中国は法律とは異なり実質的には共産党独裁国家である(形式的な野党はあるが)ことは、中国に滞在する人であれば先刻ご存知であろう。然し思わぬことからスパイをしたとの嫌疑をかけられる恐れがあるので細心の注意が必要であることは片時も忘れてならない。例えば共産党や中国政府を批判するような言論も反中国言動と見做されることがある。
1、 昔は大きな橋梁、軍事施設、軍人の写真は撮ってはならないと言われた。文革中は私の様に右翼と見做された人間よりも、むしろ日本では左翼と見做された日本人がスパイ罪や反中国分子と見做されて拘留、逮捕された。彼らは共産主義を正しく理解しているとの自尊心から中国人と激論を交わして恨みをかったからである。私はこんな無用な議論はしなかった。本音で語ってくれたと思われ、自由に意見交換した場合でも、何時の間にか当局に通報されることもあると警戒すべきであろう。
2、 仕事上の必要な情報収集にも留意が必要である。公式な会議や商談での情報入手は問題ないが個別な接触での情報入手には特別な留意が必要である。前にも紹介したことがあるが、個別の情報収集では、故意に北京飯店のロビーなど誰からも見られる場所を選んで聴取したものである。私自身拘留はされなかったものの、スパイの嫌疑をかけられて執拗な事情聴取をされたことがある。それは北京郊外にある大きな工場の総工程師と親しくなり、何度も彼の自宅を訪問したこと、設備増強計画の内容を聞いたことが原因であった。通常の商業活動の一環であると主張して、経過など詳細に文書で提出し事なきを得た。

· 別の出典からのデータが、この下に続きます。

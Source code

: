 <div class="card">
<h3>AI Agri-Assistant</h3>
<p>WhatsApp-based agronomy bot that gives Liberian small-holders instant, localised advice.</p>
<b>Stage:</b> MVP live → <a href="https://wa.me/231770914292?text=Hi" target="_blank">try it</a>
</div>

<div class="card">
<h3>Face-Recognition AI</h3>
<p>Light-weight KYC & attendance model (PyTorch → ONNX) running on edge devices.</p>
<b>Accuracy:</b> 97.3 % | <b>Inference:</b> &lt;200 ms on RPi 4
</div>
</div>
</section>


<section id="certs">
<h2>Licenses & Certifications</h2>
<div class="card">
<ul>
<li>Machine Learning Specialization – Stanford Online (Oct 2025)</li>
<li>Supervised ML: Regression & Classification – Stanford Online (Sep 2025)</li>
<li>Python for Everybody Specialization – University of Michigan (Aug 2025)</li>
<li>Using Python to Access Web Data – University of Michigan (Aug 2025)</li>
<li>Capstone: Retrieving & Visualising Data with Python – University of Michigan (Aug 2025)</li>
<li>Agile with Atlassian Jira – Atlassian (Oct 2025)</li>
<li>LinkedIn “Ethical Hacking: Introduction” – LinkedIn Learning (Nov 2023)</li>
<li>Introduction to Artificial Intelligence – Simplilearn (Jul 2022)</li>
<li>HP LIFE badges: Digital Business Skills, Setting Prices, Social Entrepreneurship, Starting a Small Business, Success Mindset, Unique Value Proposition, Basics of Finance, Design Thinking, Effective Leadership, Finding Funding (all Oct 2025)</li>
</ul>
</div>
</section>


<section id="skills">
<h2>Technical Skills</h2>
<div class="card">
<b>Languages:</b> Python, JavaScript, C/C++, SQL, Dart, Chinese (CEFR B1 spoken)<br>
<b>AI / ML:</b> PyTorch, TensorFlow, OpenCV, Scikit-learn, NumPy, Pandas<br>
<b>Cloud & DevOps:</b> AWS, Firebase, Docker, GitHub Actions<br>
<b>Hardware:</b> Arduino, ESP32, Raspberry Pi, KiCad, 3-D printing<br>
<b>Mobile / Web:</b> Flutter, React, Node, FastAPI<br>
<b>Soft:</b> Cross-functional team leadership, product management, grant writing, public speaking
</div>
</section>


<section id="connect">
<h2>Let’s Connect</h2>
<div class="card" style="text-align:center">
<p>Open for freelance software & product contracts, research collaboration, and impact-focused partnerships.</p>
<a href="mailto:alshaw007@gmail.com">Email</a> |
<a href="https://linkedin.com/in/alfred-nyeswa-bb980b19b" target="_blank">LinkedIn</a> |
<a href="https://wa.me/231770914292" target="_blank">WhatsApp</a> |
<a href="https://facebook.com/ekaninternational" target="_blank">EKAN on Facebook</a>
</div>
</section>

日本の知人から、「昔叔父さんが住んでいた北京のある横丁の今の様子を写真に撮ってくれ」と依頼され、タクシーで行ったことに対して、三日後に外国人受け入れの窓口の人(日常の生活面でサポートしてくれていた人)から事情聴取されたこともある。上記2件はタクシーの運転手が通報したとしか思えない。中国当局のスパイや情報収集ルートや方法は多岐にわたるとの認識も必要である。
3、 最近カナダで中国を代表する通信機器メーカーであるファーウェイ(華為)技術の副会長兼最高財務責任者の孟晩舟女史が、アメリカの要請により逮捕された。名目上は子会社との関係で虚偽の申告があったとのことであるが、実態はファーウェイによるスパイ容疑であろう。同様嫌疑で中国通信機器大手の中興通訊への部品供給を昨年4月より禁止した為、同社は経営不振に陥っているとのこと。一方中国政府はカナダ人の元外交官であるコブリグ氏を「中国の国家安全を脅かす活動に従事した疑いで、10日から北京国家安全局が法に基づき調べている」と中国のマスメディアでも報じている由。これは孟容疑者逮捕に対する報復の可能性が大と思われる。
4、 上記には、報道されることはない深刻な背景があると思うので下記しよう。中国では政府が特に保護して育成強化しようとしている企業と官僚は癒着しており、手段を択ばずその企業を守ろうとするであろう。スマホやパソコン等IT技術の基礎になっている電子部品の製造技術は、日本とアメリカが握っているので、日米からの供給がないと、威勢の良い中国や韓国の企業も立ち行かない。特に半導体素子の製造設備では日本が世界のトップに君臨している。韓国や中国の一流企業もその国産化に注力しているが、製造ノウハウと併せ道遠しであり、その情報取得には手段を択ばない。随分前のことだが、2000人の従業員のいた北京の半導体工場の生産量は従業員200人の日本の中小企業の一割にも満たなかった。品質管理面では基礎的考え方自体なかったが!兎も角スパイ問題では中国は二重基準を堅持していることを銘記すべきである。